"Maybe it is time you started acting your age"
Jay's doctor "half jokingly" told him that as he treated the onset of sciatica. Jay has barely passed the age to receive Social Security benefits if he chose to do so. Telling someone to 'act their age' or to speak of 'age appropriate behavior' constitute forms of Ageism: "discrimination where people are mistreated based on their age." (An online definition). For me, it echoes 'how old is old ?' and if you have seen one old person, you have seen ONE OLD person'. While there seems to be no 'cure' for getting older ('beats the alternative' is the usual quip), stereotyping and condescending words and actions based on age are insulting.'Time to start acting your age' or 'what do you expect at your age ' might mean that it is time to get a new doctor or a new fill in the blank who shows respect despite the number of birthdays one has celebrated.
Yep, I have had 86 birthdays and so has my Orthopedist and we each have skills and abilities that have diminished with years. Yet, we each continue to practice our professions with a high level of competency. The same is true for many older persons. Skills that are used tend to remain sharp.
In her book This Chair Rocks: A Manifesto Against Ageism, Ashton Applewhite wrote of Global Wrinkling and its many implications.

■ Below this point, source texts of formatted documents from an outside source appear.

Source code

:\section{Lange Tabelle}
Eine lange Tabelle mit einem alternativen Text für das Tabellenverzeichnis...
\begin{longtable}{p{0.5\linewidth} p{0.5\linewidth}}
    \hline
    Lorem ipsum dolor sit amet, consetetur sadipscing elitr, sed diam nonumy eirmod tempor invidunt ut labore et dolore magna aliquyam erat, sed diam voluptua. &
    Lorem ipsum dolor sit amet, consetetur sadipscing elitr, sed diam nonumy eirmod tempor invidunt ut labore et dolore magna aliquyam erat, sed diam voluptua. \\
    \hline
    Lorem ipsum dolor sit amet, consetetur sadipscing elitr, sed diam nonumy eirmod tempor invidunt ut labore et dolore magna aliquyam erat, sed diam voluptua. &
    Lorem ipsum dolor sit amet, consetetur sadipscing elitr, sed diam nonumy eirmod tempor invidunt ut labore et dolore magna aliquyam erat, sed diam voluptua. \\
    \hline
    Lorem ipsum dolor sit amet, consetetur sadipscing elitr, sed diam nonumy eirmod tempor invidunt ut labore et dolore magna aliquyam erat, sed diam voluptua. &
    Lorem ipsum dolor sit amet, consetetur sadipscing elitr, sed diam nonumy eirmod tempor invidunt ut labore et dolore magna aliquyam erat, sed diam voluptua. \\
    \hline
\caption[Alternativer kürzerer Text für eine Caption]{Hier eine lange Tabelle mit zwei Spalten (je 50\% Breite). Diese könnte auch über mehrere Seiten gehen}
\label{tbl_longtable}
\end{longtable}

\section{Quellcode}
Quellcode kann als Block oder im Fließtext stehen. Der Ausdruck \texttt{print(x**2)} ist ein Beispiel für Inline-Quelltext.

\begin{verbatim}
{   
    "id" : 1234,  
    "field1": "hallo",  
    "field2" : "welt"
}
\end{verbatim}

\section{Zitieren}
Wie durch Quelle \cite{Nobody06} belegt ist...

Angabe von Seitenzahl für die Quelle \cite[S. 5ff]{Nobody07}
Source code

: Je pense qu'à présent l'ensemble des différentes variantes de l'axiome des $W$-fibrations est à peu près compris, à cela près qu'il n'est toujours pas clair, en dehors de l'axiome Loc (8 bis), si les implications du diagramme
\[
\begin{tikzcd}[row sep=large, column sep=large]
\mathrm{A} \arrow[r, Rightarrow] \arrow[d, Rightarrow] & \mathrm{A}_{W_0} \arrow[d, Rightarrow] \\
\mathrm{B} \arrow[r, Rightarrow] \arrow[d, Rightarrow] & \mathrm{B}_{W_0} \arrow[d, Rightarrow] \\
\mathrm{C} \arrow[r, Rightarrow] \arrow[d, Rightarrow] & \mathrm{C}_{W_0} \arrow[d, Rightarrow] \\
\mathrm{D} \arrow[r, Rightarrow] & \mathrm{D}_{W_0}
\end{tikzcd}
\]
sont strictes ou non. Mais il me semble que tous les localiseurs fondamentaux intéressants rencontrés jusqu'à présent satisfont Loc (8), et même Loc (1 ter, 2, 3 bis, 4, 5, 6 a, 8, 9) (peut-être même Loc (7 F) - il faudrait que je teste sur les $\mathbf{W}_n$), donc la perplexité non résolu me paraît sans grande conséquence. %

There is an unacknowledged anxiety abroad about getting older that finds 'scapegoats' in order to lessen the reality of one's own eventual mortality. Bravado, bluster and botox do not long hide the reality of passing time.In an earlier post, I wrote that "old age is not a definite biological stage. The chronological age designated as old varies culturally and historically."
Getting older does not mean ageism is acceptable.